- WORK TO COMPLETE:
Among the entries below, extract exactly the lines that run from the one with "a Raspberry Pi." through the one with "and project idea.", both ends included.

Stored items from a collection
┌────────
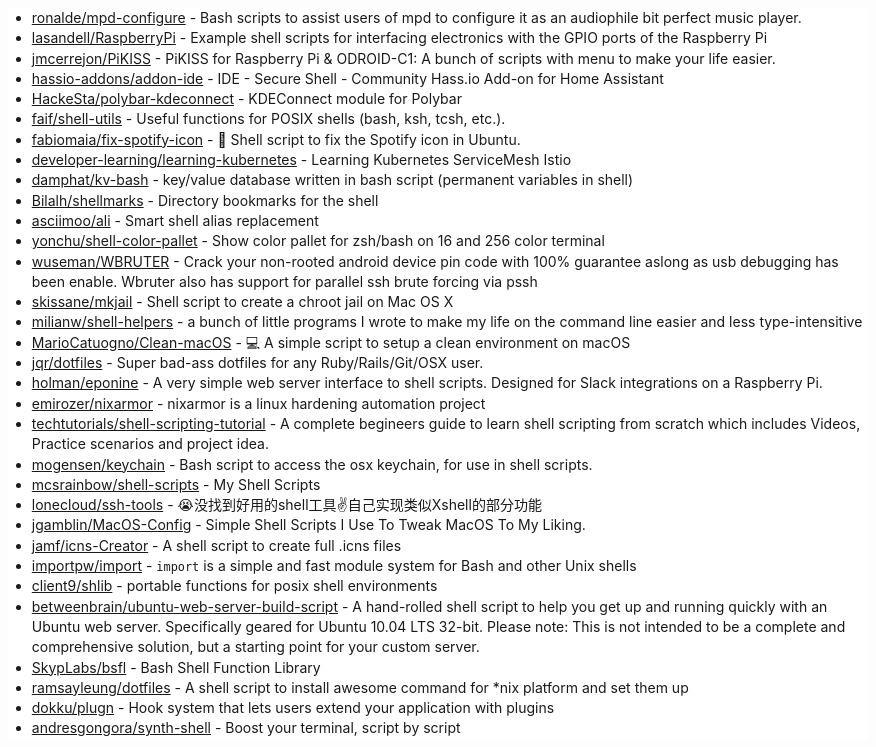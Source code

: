 * [ronalde/mpd-configure](https://github.com/ronalde/mpd-configure) - Bash scripts to assist users of mpd to configure it as an audiophile bit perfect music player.
* [lasandell/RaspberryPi](https://github.com/lasandell/RaspberryPi) - Example shell scripts for interfacing electronics with the GPIO ports of the Raspberry Pi
* [jmcerrejon/PiKISS](https://github.com/jmcerrejon/PiKISS) - PiKISS for Raspberry Pi & ODROID-C1: A bunch of scripts with menu to make your life easier.
* [hassio-addons/addon-ide](https://github.com/hassio-addons/addon-ide) - IDE - Secure Shell - Community Hass.io Add-on for Home Assistant
* [HackeSta/polybar-kdeconnect](https://github.com/HackeSta/polybar-kdeconnect) - KDEConnect module for Polybar
* [faif/shell-utils](https://github.com/faif/shell-utils) - Useful functions for POSIX shells (bash, ksh, tcsh, etc.).
* [fabiomaia/fix-spotify-icon](https://github.com/fabiomaia/fix-spotify-icon) - :musical_note: Shell script to fix the Spotify icon in Ubuntu.
* [developer-learning/learning-kubernetes](https://github.com/developer-learning/learning-kubernetes) - Learning Kubernetes ServiceMesh Istio
* [damphat/kv-bash](https://github.com/damphat/kv-bash) - key/value database written in bash script (permanent variables in shell)
* [Bilalh/shellmarks](https://github.com/Bilalh/shellmarks) - Directory bookmarks for the shell
* [asciimoo/ali](https://github.com/asciimoo/ali) - Smart shell alias replacement
* [yonchu/shell-color-pallet](https://github.com/yonchu/shell-color-pallet) - Show color pallet for zsh/bash on 16 and 256 color terminal
* [wuseman/WBRUTER](https://github.com/wuseman/WBRUTER) - Crack your non-rooted android device pin code with 100% guarantee aslong as usb debugging has been enable. Wbruter also has support for parallel ssh brute forcing via pssh
* [skissane/mkjail](https://github.com/skissane/mkjail) - Shell script to create a chroot jail on Mac OS X
* [milianw/shell-helpers](https://github.com/milianw/shell-helpers) - a bunch of little programs I wrote to make my life on the command line easier and less type-intensitive
* [MarioCatuogno/Clean-macOS](https://github.com/MarioCatuogno/Clean-macOS) - :computer: A simple script to setup a clean environment on macOS
* [jqr/dotfiles](https://github.com/jqr/dotfiles) - Super bad-ass dotfiles for any Ruby/Rails/Git/OSX user.
* [holman/eponine](https://github.com/holman/eponine) - A very simple web server interface to shell scripts. Designed for Slack integrations on a Raspberry Pi.
* [emirozer/nixarmor](https://github.com/emirozer/nixarmor) - nixarmor is a linux hardening automation project
* [techtutorials/shell-scripting-tutorial](https://github.com/techtutorials/shell-scripting-tutorial) - A complete begineers guide to learn shell scripting from scratch which includes Videos, Practice scenarios and project idea.
* [mogensen/keychain](https://github.com/mogensen/keychain) - Bash script to access the osx keychain, for use in shell scripts.
* [mcsrainbow/shell-scripts](https://github.com/mcsrainbow/shell-scripts) - My Shell Scripts
* [lonecloud/ssh-tools](https://github.com/lonecloud/ssh-tools) - :sob:没找到好用的shell工具:v:自己实现类似Xshell的部分功能
* [jgamblin/MacOS-Config](https://github.com/jgamblin/MacOS-Config) - Simple Shell Scripts I Use To Tweak MacOS To My Liking.
* [jamf/icns-Creator](https://github.com/jamf/icns-Creator) - A shell script to create full .icns files
* [importpw/import](https://github.com/importpw/import) - `import` is a simple and fast module system for Bash and other Unix shells
* [client9/shlib](https://github.com/client9/shlib) - portable functions for posix shell environments
* [betweenbrain/ubuntu-web-server-build-script](https://github.com/betweenbrain/ubuntu-web-server-build-script) - A hand-rolled shell script to help you get up and running quickly with an Ubuntu web server. Specifically geared for Ubuntu 10.04 LTS 32-bit. Please note: This is not intended to be a complete and comprehensive solution, but a starting point for your custom server.
* [SkypLabs/bsfl](https://github.com/SkypLabs/bsfl) - Bash Shell Function Library
* [ramsayleung/dotfiles](https://github.com/ramsayleung/dotfiles) - A shell script to install awesome command for *nix platform and set them up
* [dokku/plugn](https://github.com/dokku/plugn) - Hook system that lets users extend your application with plugins
* [andresgongora/synth-shell](https://github.com/andresgongora/synth-shell) - Boost your terminal, script by script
└────────
- SOLUTION FOR THIS EXERCISE:
* [holman/eponine](https://github.com/holman/eponine) - A very simple web server interface to shell scripts. Designed for Slack integrations on a Raspberry Pi.
* [emirozer/nixarmor](https://github.com/emirozer/nixarmor) - nixarmor is a linux hardening automation project
* [techtutorials/shell-scripting-tutorial](https://github.com/techtutorials/shell-scripting-tutorial) - A complete begineers guide to learn shell scripting from scratch which includes Videos, Practice scenarios and project idea.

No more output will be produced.